• _Input records_
+ + +
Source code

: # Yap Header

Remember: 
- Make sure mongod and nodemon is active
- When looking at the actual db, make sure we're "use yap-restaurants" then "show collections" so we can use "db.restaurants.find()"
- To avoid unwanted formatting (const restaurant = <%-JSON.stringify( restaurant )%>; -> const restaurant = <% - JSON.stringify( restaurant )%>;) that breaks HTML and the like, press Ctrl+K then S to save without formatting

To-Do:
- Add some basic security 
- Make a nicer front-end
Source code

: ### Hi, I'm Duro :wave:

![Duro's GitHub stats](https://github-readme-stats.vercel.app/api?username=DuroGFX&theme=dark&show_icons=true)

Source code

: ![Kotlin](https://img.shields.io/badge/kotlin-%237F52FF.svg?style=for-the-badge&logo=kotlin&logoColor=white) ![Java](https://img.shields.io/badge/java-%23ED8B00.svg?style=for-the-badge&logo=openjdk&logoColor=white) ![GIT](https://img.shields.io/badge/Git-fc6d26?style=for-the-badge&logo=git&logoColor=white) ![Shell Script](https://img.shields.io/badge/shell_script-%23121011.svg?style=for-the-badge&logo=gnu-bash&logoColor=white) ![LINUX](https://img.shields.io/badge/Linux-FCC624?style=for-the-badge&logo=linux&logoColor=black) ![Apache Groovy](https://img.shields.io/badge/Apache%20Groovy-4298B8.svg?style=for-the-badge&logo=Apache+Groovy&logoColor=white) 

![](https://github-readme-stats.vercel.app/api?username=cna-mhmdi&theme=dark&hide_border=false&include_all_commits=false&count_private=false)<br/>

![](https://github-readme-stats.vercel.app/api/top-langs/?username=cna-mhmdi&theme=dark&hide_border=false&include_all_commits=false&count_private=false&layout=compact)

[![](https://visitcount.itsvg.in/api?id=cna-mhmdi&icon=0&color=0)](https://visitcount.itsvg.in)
+ + +
• _Task to complete_
All the entries above should come back exactly as they are written.

• _Reply_
Source code

: # Yap Header

Remember: 
- Make sure mongod and nodemon is active
- When looking at the actual db, make sure we're "use yap-restaurants" then "show collections" so we can use "db.restaurants.find()"
- To avoid unwanted formatting (const restaurant = <%-JSON.stringify( restaurant )%>; -> const restaurant = <% - JSON.stringify( restaurant )%>;) that breaks HTML and the like, press Ctrl+K then S to save without formatting

To-Do:
- Add some basic security 
- Make a nicer front-end
Source code

: ### Hi, I'm Duro :wave:

![Duro's GitHub stats](https://github-readme-stats.vercel.app/api?username=DuroGFX&theme=dark&show_icons=true)

Source code

: ![Kotlin](https://img.shields.io/badge/kotlin-%237F52FF.svg?style=for-the-badge&logo=kotlin&logoColor=white) ![Java](https://img.shields.io/badge/java-%23ED8B00.svg?style=for-the-badge&logo=openjdk&logoColor=white) ![GIT](https://img.shields.io/badge/Git-fc6d26?style=for-the-badge&logo=git&logoColor=white) ![Shell Script](https://img.shields.io/badge/shell_script-%23121011.svg?style=for-the-badge&logo=gnu-bash&logoColor=white) ![LINUX](https://img.shields.io/badge/Linux-FCC624?style=for-the-badge&logo=linux&logoColor=black) ![Apache Groovy](https://img.shields.io/badge/Apache%20Groovy-4298B8.svg?style=for-the-badge&logo=Apache+Groovy&logoColor=white) 

![](https://github-readme-stats.vercel.app/api?username=cna-mhmdi&theme=dark&hide_border=false&include_all_commits=false&count_private=false)<br/>

![](https://github-readme-stats.vercel.app/api/top-langs/?username=cna-mhmdi&theme=dark&hide_border=false&include_all_commits=false&count_private=false&layout=compact)

[![](https://visitcount.itsvg.in/api?id=cna-mhmdi&icon=0&color=0)](https://visitcount.itsvg.in)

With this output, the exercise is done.